Food and Drug Administration 10903 New Hampshire Avenue Document Control Room -WO66-G609 Silver Spring, MD 20993-0002

Satelec % Acteon, Inc. Mr. Rick Rosati 124 Gaither Drive, Suite 140 Mt. Laurel, New Jersey 08054

APR 2 8 2010

Re: K100410

Trade/Device Name: Piezoelectric System Regulation Number: 21 CFR 888.4580 Regulation Name: Sonic surgical instrument and accessories/attachments Regulatory Class: Class II Product Code: JDX, DZi, ERL, HBE, HWE Dated: April 15, 2010 Received: April 16, 2010

Dear Mr. Rosati:

We have reviewed your Section 510(k) premarket notification of intent to market the device referenced above and have determined the device is substantially equivalent (for the indications) for use stated in the enclosure) to legally marketed predicate devices marketed in interstate commerce prior to May 28, 1976, the enactment date of the Medical Device Amendments, or to devices that have been reclassified in accordance with the provisions of the Federal Food, Drug, and Cosmetic Act (Act) that do not require approval of a premarket approval application (PMA). You may, therefore, market the device, subject to the general controls provisions of the Act. The general controls provisions of the Act include requirements for annual registration, listing of devices, good manufacturing practice, labeling, and prohibitions against misbranding and adulteration.
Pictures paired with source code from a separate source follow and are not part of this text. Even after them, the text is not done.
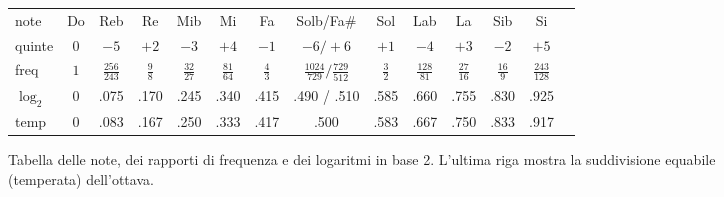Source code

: \begin{figure}
    \begin{center}
        \setlength{\tabcolsep}{1mm}%
        \begin{tabular}{@{}l|ccccccccccccc@{}}
            note   &   Do   &   Reb           &   Re     &    Mib        &   Mi          &    Fa    &  Solb/Fa\#                       &   Sol    &  Lab           &   La          &   Sib         &   Si            \\
            quinte &   $0$  &  $-5$           &  $+2$    &    $-3$       &  $+4$         &   $-1$   &  $-6/+6$                         &  $+1$    &  $-4$          &  $+3$         &  $-2$         &  $+5$           \\
            freq   &   $1$  &$\frac{256}{243}$&$\frac 98$&$\frac{32}{27}$&$\frac{81}{64}$&$\frac 43$&$\frac{1024}{729}/\frac{729}{512}$&$\frac 32$&$\frac{128}{81}$&$\frac{27}{16}$&$\frac{16}9$   &$\frac{243}{128}$\\
        $\log_2$   &\small 0&\small .075 &\small  .170& \small  .245& \small  .340 & \small  .415& \small  .490 / .510         &\small  .585&\small  .660&\small  .755  &\small  .830  &\small  .925    \\
              temp &\small 0&\small .083 &\small  .167& \small  .250& \small  .333 & \small  .417& \small  .500                &\small  .583&\small  .667&\small  .750  &\small  .833  &\small  .917    \\
        \end{tabular}
    \end{center}
    \caption{Tabella delle note, dei rapporti di frequenza e dei logaritmi in base 2. 
    L’ultima riga mostra la suddivisione equabile (temperata) dell’ottava.}
\end{figure}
Please note: CDRH does not evaluate information related to contract liability warranties. We remind you; however, that device labeling must be truthful and not misleading.

If your device is classified (see above) into either class II (Special Controls) or class III (PMA), it may be subject to additional controls. Existing major regulations affecting your device can be found in the Code of Federal Regulations, Title 21, Parts 800 to 898. In addition, FDA may publish further announcements concerning your device in the Federal Register.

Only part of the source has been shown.